I, myself, knew for quite a while that Liz and Mindy and several other users were frustrated by the Like limit… hence the Waaah thread, the one with 420 comments spanning a year and a half. The low-level grumbling turned into actual troublemaking concern when Liz decided she really didn’t want to put up with the frustration anymore… and we really didn’t want to lose such a valued member of the community over what struck us as a bad limitation. And again, it was not well-understood that this was a variable setting that Rob and Jason et al had control over, rather than a baked-in part of Discourse in general. I don’t know if Jason fixed it in a moment of pique just to shut us up, or as a good-faith response to our (probably annoying) complaints… but the issue is fixed, and nobody’s causing any untoward havoc thereby. I mean, if Like-spamming does become a real and present issue, you’ll let us know, settings will be changed, and the world will continue to spin merrily on its axis.
I do understand that from your perspective, each of those four incremental fixes you listed should have been viewed as positive changes, and yes I do agree that we should be grateful for them. We are. But as it turned out, those changes were too small to effectively eliminate the issue, though each iteration probably shrunk the number of people complaining about the issue by a measurable amount.

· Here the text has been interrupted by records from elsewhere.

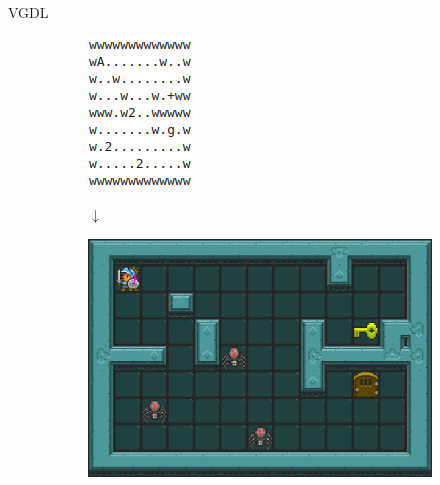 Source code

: \documentclass[11pt]{beamer}    %
\begin{document}
    \begin{frame}{VGDL}
        \begin{figure}
            \centering
            \begin{subfigure}{0.5\textwidth}
                \centering
                \includegraphics[scale=0.5]{img/presentation/game_lvl}
                \par\bigskip
                {\LARGE$\downarrow{}$}
                \par\bigskip
                \includegraphics[scale=0.2]{img/presentation/zelda}
            \end{subfigure}%
            \begin{subfigure}{0.5\textwidth}
                \centering

\end{subfigure}
\end{figure}
\end{frame}
\end{document}
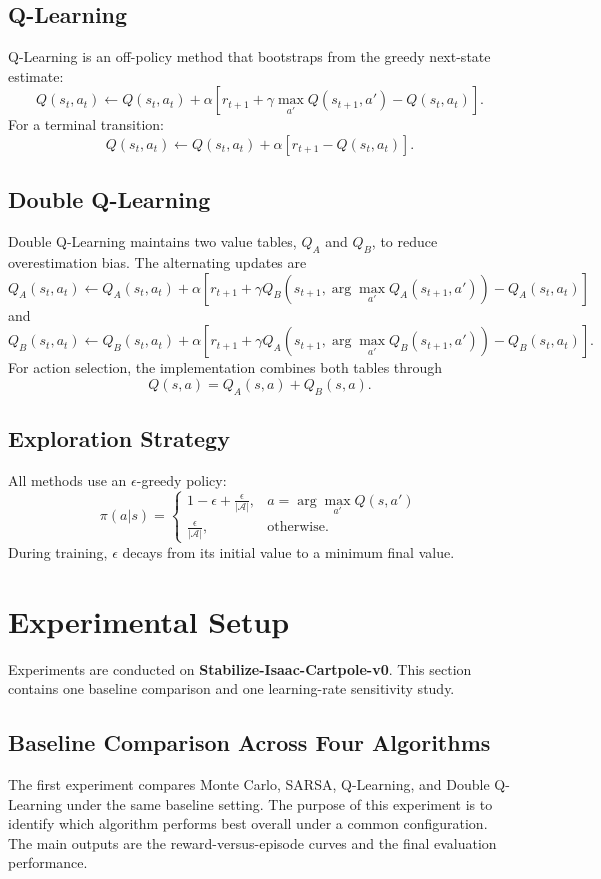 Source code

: \documentclass[11pt]{article} %
\begin{document}
\subsection{Q-Learning}
Q-Learning is an off-policy method that bootstraps from the greedy next-state estimate:
\[
Q(s_t,a_t) \leftarrow Q(s_t,a_t) + \alpha \left[r_{t+1} + \gamma \max_{a'}Q(s_{t+1},a') - Q(s_t,a_t)\right].
\]
For a terminal transition:
\[
Q(s_t,a_t) \leftarrow Q(s_t,a_t) + \alpha \left[r_{t+1} - Q(s_t,a_t)\right].
\]

\subsection{Double Q-Learning}
Double Q-Learning maintains two value tables, $Q_A$ and $Q_B$, to reduce overestimation bias. The alternating updates are
\[
Q_A(s_t,a_t) \leftarrow Q_A(s_t,a_t) + \alpha \left[r_{t+1} + \gamma Q_B\left(s_{t+1}, \arg\max_{a'} Q_A(s_{t+1},a')\right) - Q_A(s_t,a_t)\right]
\]
and
\[
Q_B(s_t,a_t) \leftarrow Q_B(s_t,a_t) + \alpha \left[r_{t+1} + \gamma Q_A\left(s_{t+1}, \arg\max_{a'} Q_B(s_{t+1},a')\right) - Q_B(s_t,a_t)\right].
\]
For action selection, the implementation combines both tables through
\[
Q(s,a) = Q_A(s,a) + Q_B(s,a).
\]

\subsection{Exploration Strategy}
All methods use an $\epsilon$-greedy policy:
\[
\pi(a|s)=
\begin{cases}
1-\epsilon + \frac{\epsilon}{|\mathcal{A}|}, & a = \arg\max_{a'}Q(s,a') \\
\frac{\epsilon}{|\mathcal{A}|}, & \text{otherwise.}
\end{cases}
\]
During training, $\epsilon$ decays from its initial value to a minimum final value.

\section{Experimental Setup}
Experiments are conducted on \textbf{Stabilize-Isaac-Cartpole-v0}. This section contains one baseline comparison and one learning-rate sensitivity study.

\subsection{Baseline Comparison Across Four Algorithms}
The first experiment compares Monte Carlo, SARSA, Q-Learning, and Double Q-Learning under the same baseline setting. The purpose of this experiment is to identify which algorithm performs best overall under a common configuration. The main outputs are the reward-versus-episode curves and the final evaluation performance.
\end{document}
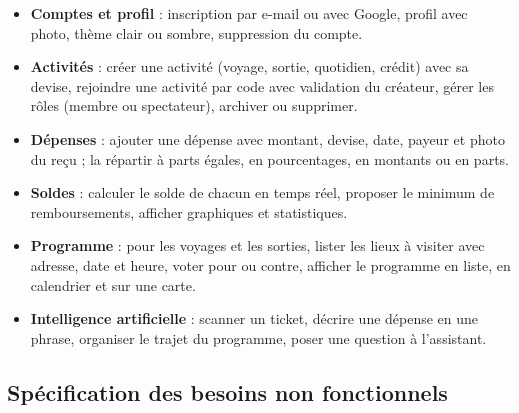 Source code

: \begin{itemize}
  \item \textbf{Comptes et profil} : inscription par e-mail ou avec Google, profil avec photo,
        thème clair ou sombre, suppression du compte.
  \item \textbf{Activités} : créer une activité (voyage, sortie, quotidien, crédit) avec sa
        devise, rejoindre une activité par code avec validation du créateur, gérer les rôles
        (membre ou spectateur), archiver ou supprimer.
  \item \textbf{Dépenses} : ajouter une dépense avec montant, devise, date, payeur et photo du
        reçu ; la répartir à parts égales, en pourcentages, en montants ou en parts.
  \item \textbf{Soldes} : calculer le solde de chacun en temps réel, proposer le minimum de
        remboursements, afficher graphiques et statistiques.
  \item \textbf{Programme} : pour les voyages et les sorties, lister les lieux à visiter avec
        adresse, date et heure, voter pour ou contre, afficher le programme en liste, en
        calendrier et sur une carte.
  \item \textbf{Intelligence artificielle} : scanner un ticket, décrire une dépense en une
        phrase, organiser le trajet du programme, poser une question à l'assistant.
\end{itemize}

\subsection{Spécification des besoins non fonctionnels}

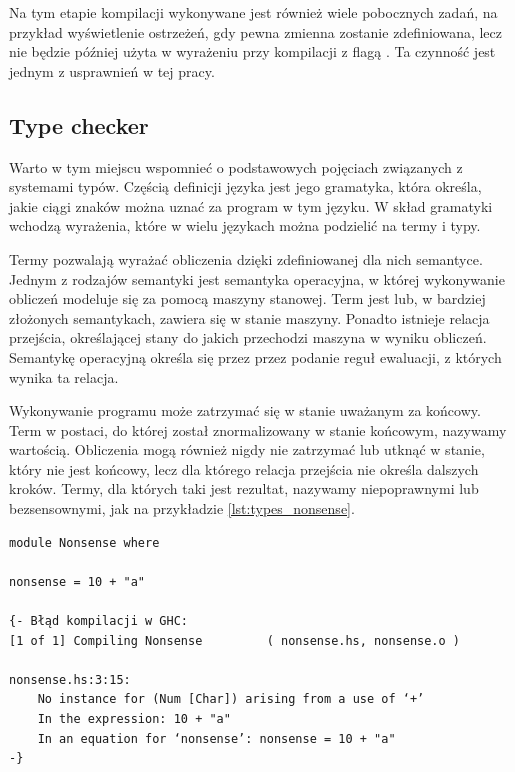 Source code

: {Na tym etapie kompilacji wykonywane jest również wiele pobocznych zadań, na
przykład wyświetlenie ostrzeżeń, gdy pewna zmienna zostanie zdefiniowana, lecz
nie będzie później użyta w wyrażeniu przy kompilacji z flagą
. Ta czynność jest jednym z usprawnień w tej pracy.

\subsection{Type checker}\label{sec:type_checker}

Warto w tym miejscu wspomnieć o podstawowych pojęciach związanych z systemami
typów. Częścią definicji języka jest jego gramatyka, która określa, jakie ciągi
znaków można uznać za program w tym języku. W skład gramatyki wchodzą wyrażenia,
które w wielu językach można podzielić na termy i typy.

Termy pozwalają wyrażać obliczenia dzięki zdefiniowanej dla nich semantyce.
Jednym z rodzajów semantyki jest semantyka operacyjna, w której wykonywanie
obliczeń modeluje się za pomocą maszyny stanowej. Term jest lub, w bardziej
złożonych semantykach, zawiera się w stanie maszyny. Ponadto istnieje relacja
przejścia, określającej stany do jakich przechodzi maszyna w wyniku obliczeń.
Semantykę operacyjną określa się przez przez podanie reguł ewaluacji, z których
wynika ta relacja.

Wykonywanie programu może zatrzymać się w stanie uważanym za końcowy. Term
w postaci, do której został znormalizowany w stanie końcowym, nazywamy wartością.
Obliczenia mogą również nigdy nie zatrzymać lub utknąć w stanie, który nie jest
końcowy, lecz dla którego relacja przejścia nie określa dalszych kroków.
Termy, dla których taki jest rezultat, nazywamy niepoprawnymi lub
bezsensownymi\cite{TAPL}, jak na przykładzie \ref{lst:types_nonsense}.

\begin{lstlisting}[float,label={lst:types_nonsense},
                   caption={Przykład bezsensownego wyrażenia w programie, z błędem GHC, który wywołuje.}]
module Nonsense where

nonsense = 10 + "a"

{- Błąd kompilacji w GHC:
[1 of 1] Compiling Nonsense         ( nonsense.hs, nonsense.o )

nonsense.hs:3:15:
    No instance for (Num [Char]) arising from a use of ‘+’
    In the expression: 10 + "a"
    In an equation for ‘nonsense’: nonsense = 10 + "a"
-}
\end{lstlisting}

}

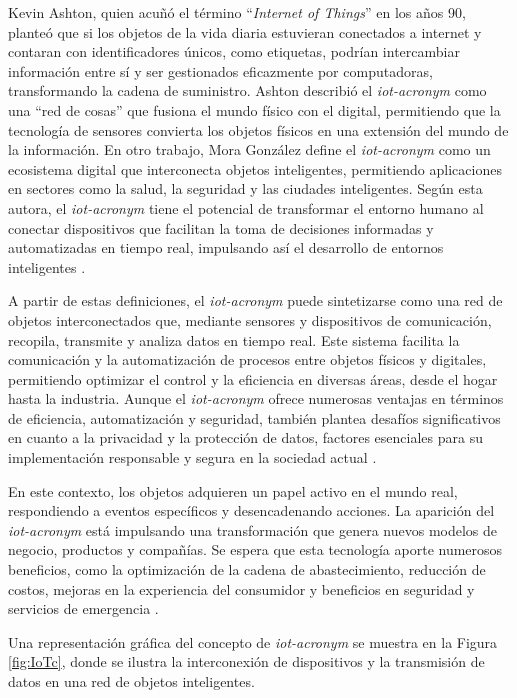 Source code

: Kevin Ashton, quien acuñó el término “\textit{Internet of Things}” en los años 90, planteó que si los objetos de la vida diaria estuvieran conectados a internet y contaran con identificadores únicos, como etiquetas, podrían intercambiar información entre sí y ser gestionados eficazmente por computadoras, transformando la cadena de suministro. Ashton describió el \textit{\acrshort{iot-acronym}} como una “red de cosas” que fusiona el mundo físico con el digital, permitiendo que la tecnología de sensores convierta los objetos físicos en una extensión del mundo de la información. En otro trabajo, Mora González define el \textit{\acrshort{iot-acronym}} como un ecosistema digital que interconecta objetos inteligentes, permitiendo aplicaciones en sectores como la salud, la seguridad y las ciudades inteligentes. Según esta autora, el \textit{\acrshort{iot-acronym}} tiene el potencial de transformar el entorno humano al conectar dispositivos que facilitan la toma de decisiones informadas y automatizadas en tiempo real, impulsando así el desarrollo de entornos inteligentes \cite{mora2015}.

A partir de estas definiciones, el \textit{\acrshort{iot-acronym}} puede sintetizarse como una red de objetos interconectados que, mediante sensores y dispositivos de comunicación, recopila, transmite y analiza datos en tiempo real. Este sistema facilita la comunicación y la automatización de procesos entre objetos físicos y digitales, permitiendo optimizar el control y la eficiencia en diversas áreas, desde el hogar hasta la industria. Aunque el \textit{\acrshort{iot-acronym}} ofrece numerosas ventajas en términos de eficiencia, automatización y seguridad, también plantea desafíos significativos en cuanto a la privacidad y la protección de datos, factores esenciales para su implementación responsable y segura en la sociedad actual \cite{alonso2016}.

En este contexto, los objetos adquieren un papel activo en el mundo real, respondiendo a eventos específicos y desencadenando acciones. La aparición del \textit{\acrshort{iot-acronym}} está impulsando una transformación que genera nuevos modelos de negocio, productos y compañías. Se espera que esta tecnología aporte numerosos beneficios, como la optimización de la cadena de abastecimiento, reducción de costos, mejoras en la experiencia del consumidor y beneficios en seguridad y servicios de emergencia \cite{martinez2019red}.

Una representación gráfica del concepto de \textit{\acrshort{iot-acronym}} se muestra en la Figura \ref{fig:IoTc}, donde se ilustra la interconexión de dispositivos y la transmisión de datos en una red de objetos inteligentes.


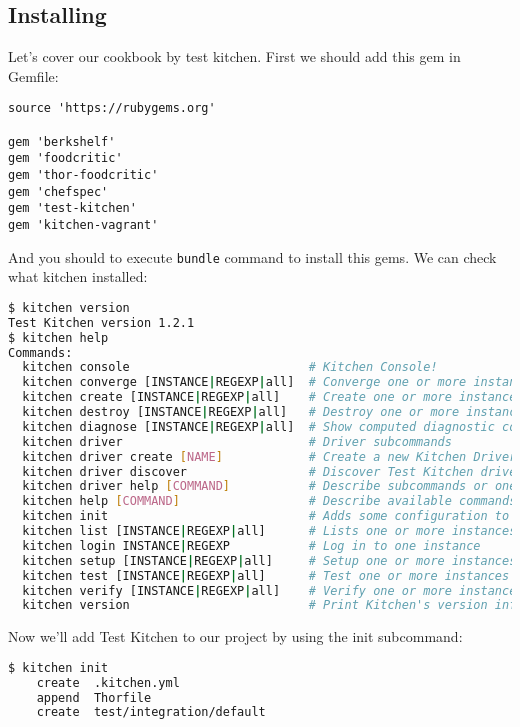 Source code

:\subsection{Installing}

Let's cover our cookbook by test kitchen. First we should add this gem in Gemfile:

\begin{lstlisting}[label=lst:testing-test-kitchen1]
source 'https://rubygems.org'

gem 'berkshelf'
gem 'foodcritic'
gem 'thor-foodcritic'
gem 'chefspec'
gem 'test-kitchen'
gem 'kitchen-vagrant'
\end{lstlisting}

And you should to execute \lstinline!bundle! command to install this gems. We can check what kitchen installed:

\begin{lstlisting}[language=Bash,label=lst:testing-test-kitchen2]
$ kitchen version
Test Kitchen version 1.2.1
$ kitchen help
Commands:
  kitchen console                         # Kitchen Console!
  kitchen converge [INSTANCE|REGEXP|all]  # Converge one or more instances
  kitchen create [INSTANCE|REGEXP|all]    # Create one or more instances
  kitchen destroy [INSTANCE|REGEXP|all]   # Destroy one or more instances
  kitchen diagnose [INSTANCE|REGEXP|all]  # Show computed diagnostic configuration
  kitchen driver                          # Driver subcommands
  kitchen driver create [NAME]            # Create a new Kitchen Driver gem project
  kitchen driver discover                 # Discover Test Kitchen drivers published on RubyGems
  kitchen driver help [COMMAND]           # Describe subcommands or one specific subcommand
  kitchen help [COMMAND]                  # Describe available commands or one specific command
  kitchen init                            # Adds some configuration to your cookbook so Kitchen can rock
  kitchen list [INSTANCE|REGEXP|all]      # Lists one or more instances
  kitchen login INSTANCE|REGEXP           # Log in to one instance
  kitchen setup [INSTANCE|REGEXP|all]     # Setup one or more instances
  kitchen test [INSTANCE|REGEXP|all]      # Test one or more instances
  kitchen verify [INSTANCE|REGEXP|all]    # Verify one or more instances
  kitchen version                         # Print Kitchen's version information
\end{lstlisting}

Now we'll add Test Kitchen to our project by using the init subcommand:

\begin{lstlisting}[language=Bash,label=lst:testing-test-kitchen3]
$ kitchen init
    create  .kitchen.yml
    append  Thorfile
    create  test/integration/default
\end{lstlisting}

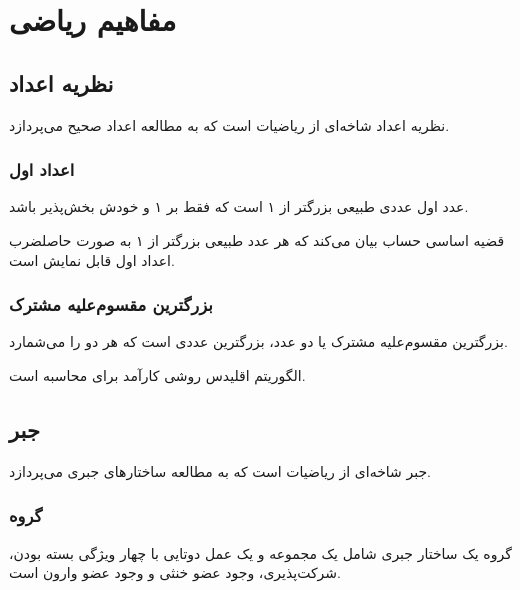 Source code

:\documentclass{matinbook}
\begin{document}
\chapter{مفاهیم ریاضی}

\section{نظریه اعداد}

نظریه اعداد شاخه‌ای از
ریاضیات است که به مطالعه
اعداد صحیح می‌پردازد.

\subsection{اعداد اول}

عدد اول عددی طبیعی بزرگتر از ۱
است که فقط بر ۱ و خودش بخش‌پذیر باشد.

قضیه اساسی حساب
بیان می‌کند که هر عدد طبیعی بزرگتر از ۱
به صورت حاصلضرب اعداد اول
قابل نمایش است.

\subsection{بزرگترین مقسوم‌علیه مشترک}

بزرگترین مقسوم‌علیه مشترک
یا 
دو عدد، بزرگترین عددی است که هر دو را می‌شمارد.

الگوریتم اقلیدس
روشی کارآمد برای محاسبه  است.

\section{جبر}

جبر شاخه‌ای از ریاضیات است
که به مطالعه ساختارهای جبری
می‌پردازد.

\subsection{گروه}

گروه یک ساختار جبری شامل
یک مجموعه و یک عمل دوتایی
با چهار ویژگی بسته بودن،
شرکت‌پذیری،
وجود عضو خنثی و
وجود عضو وارون است.
\end{document}

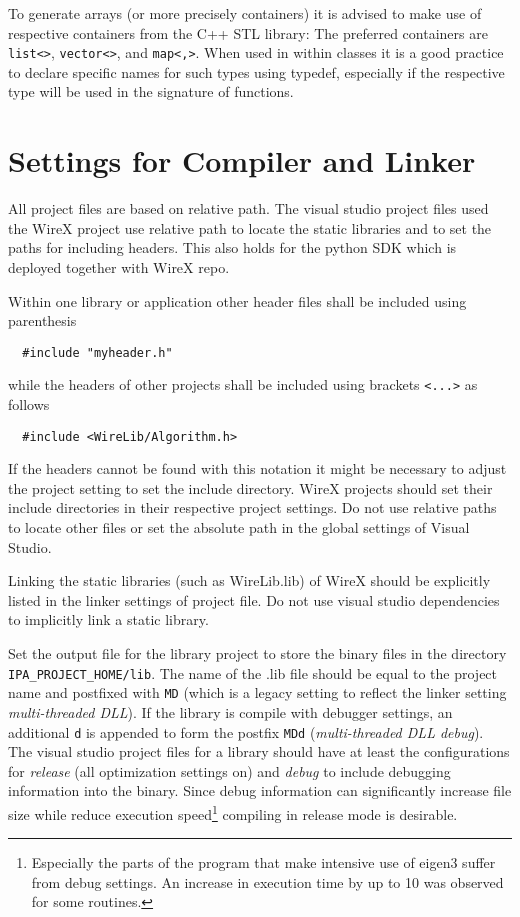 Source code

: \documentclass[11pt,a4paper,onepage,openany]{book}
\begin{document}
To generate arrays (or more precisely containers) it is advised to make use of
respective containers from the C++ STL library: The preferred containers are
\texttt{list<>}, \texttt{vector<>}, and \texttt{map<,>}. When used in within
classes it is a good practice to declare specific names for such types using
typedef, especially if the respective type will be used in the signature of
functions.

\section{Settings for Compiler and Linker}%
All project files are based on relative path. The visual studio project files
used the WireX project use relative path to locate the static libraries and 
to set the paths for including headers. This also holds for the python SDK
which is deployed together with WireX repo.

Within one library or application other header files shall be included using
parenthesis
\begin{verbatim}
  #include "myheader.h"
\end{verbatim}
while the headers of other projects shall be included using brackets
\texttt{<...>} as follows
\begin{verbatim}
  #include <WireLib/Algorithm.h>
\end{verbatim}
If the headers cannot be found with this notation it might be necessary to
adjust the project setting to set the include directory. WireX projects should
set their include directories in their respective project settings. Do not use
relative paths to locate other files or set the absolute path in the global
settings of Visual Studio.

Linking the static libraries (such as WireLib.lib) of WireX should be
explicitly listed in the linker settings of project file. Do not use visual
studio dependencies to implicitly link a static library.

Set the output file for the library project to store the binary files in the
directory \texttt{IPA\_PROJECT\_HOME/lib}. The name of the .lib file should be
equal to the project name and postfixed with \texttt{MD} (which is a legacy
setting to reflect the linker setting \emph{multi-threaded DLL}). If the
library is compile with debugger settings, an additional \texttt{d} is appended
to form the postfix \texttt{MDd} (\emph{multi-threaded DLL debug}). The visual
studio project files for a library should have at least the configurations for
\emph{release} (all optimization settings on) and \emph{debug} to include
debugging information into the binary. Since debug information can
significantly increase file size while reduce execution
speed\footnote{Especially the parts of the program that make intensive use of
eigen3 suffer from debug settings. An increase in execution time by up to 10
was observed for some routines.} compiling in release mode is desirable.
\end{document}
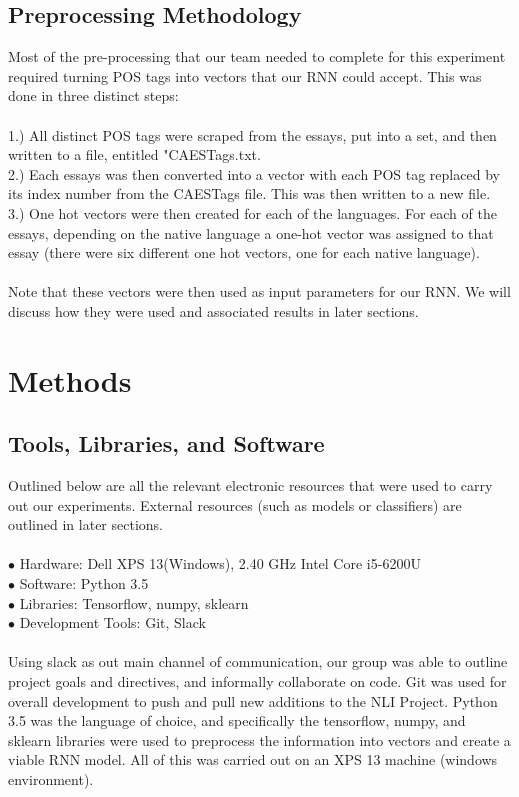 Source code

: \documentclass[12pt]{article}
\newcommand\tab[1][1cm]{\hspace*{#1}}
\begin{document}
 \subsection{Preprocessing Methodology}
 \tab Most of the pre-processing that our team needed to complete for this experiment required turning POS tags into vectors that our RNN could accept. This was done in three distinct steps:\\
 \\
 1.) All distinct POS tags were scraped from the essays, put into a set, and then written to a file, entitled "CAESTags.txt.\\
 2.) Each essays was then converted into a vector with each POS tag replaced by its index number from the CAESTags file. This was then written to a new file.\\
 3.) One hot vectors were then created for each of the languages. For each of the essays, depending on the native language a  one-hot vector was assigned to that essay (there were six different one hot vectors, one for each native language).\\
 \\
 Note that these vectors were then used as input parameters for our RNN. We will discuss how they were used and associated results in later sections.
 \section{Methods}
 \subsection{Tools, Libraries, and Software}
 Outlined below are all the relevant electronic resources that were used to carry out our experiments. External resources (such as models or classifiers) are outlined in later sections.\\
 \\
 $\bullet$ Hardware: Dell XPS 13(Windows), 2.40 GHz Intel Core i5-6200U\\
$\bullet$ Software: Python 3.5\\
$\bullet$ Libraries: Tensorflow, numpy, sklearn\\
$\bullet$ Development Tools: Git, Slack\\
\\
Using slack as out main channel of communication, our group was able to outline project goals and directives, and informally collaborate on code. Git was used for overall development to push and pull new additions to the NLI Project. Python 3.5 was the language of choice, and specifically the tensorflow, numpy, and sklearn libraries were used to preprocess the information into vectors and create a viable RNN model. All of this was carried out on an XPS 13 machine (windows environment).
\end{document}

Yes, 31,000 Likes per day is more than anyone would ever need. Twenty Likes per minute, twenty-four hours a day? No, that’s not what anyone needed. Somewhere between 300 and 31,000 is where the sweet spot lies. Maybe 1,000 would have been more than enough for a “power user” without causing Like inflation to the point of devaluing the Like by an order of magnitude or so. I don’t know.
But I guess the important thing is that we, as users, are reminded that the Meta category is the best place to register concerns over stuff like this, and that you are reminded that we squawk about stuff like this because we love using your creation so damned much, and we’ve come to rely upon it, and we’re desperate to understand, on those occasions when it doesn’t meet our expectations perfectly, why it doesn’t meet them, since it’s otherwise so good in so many ways.
Thanks for helping improve our understanding.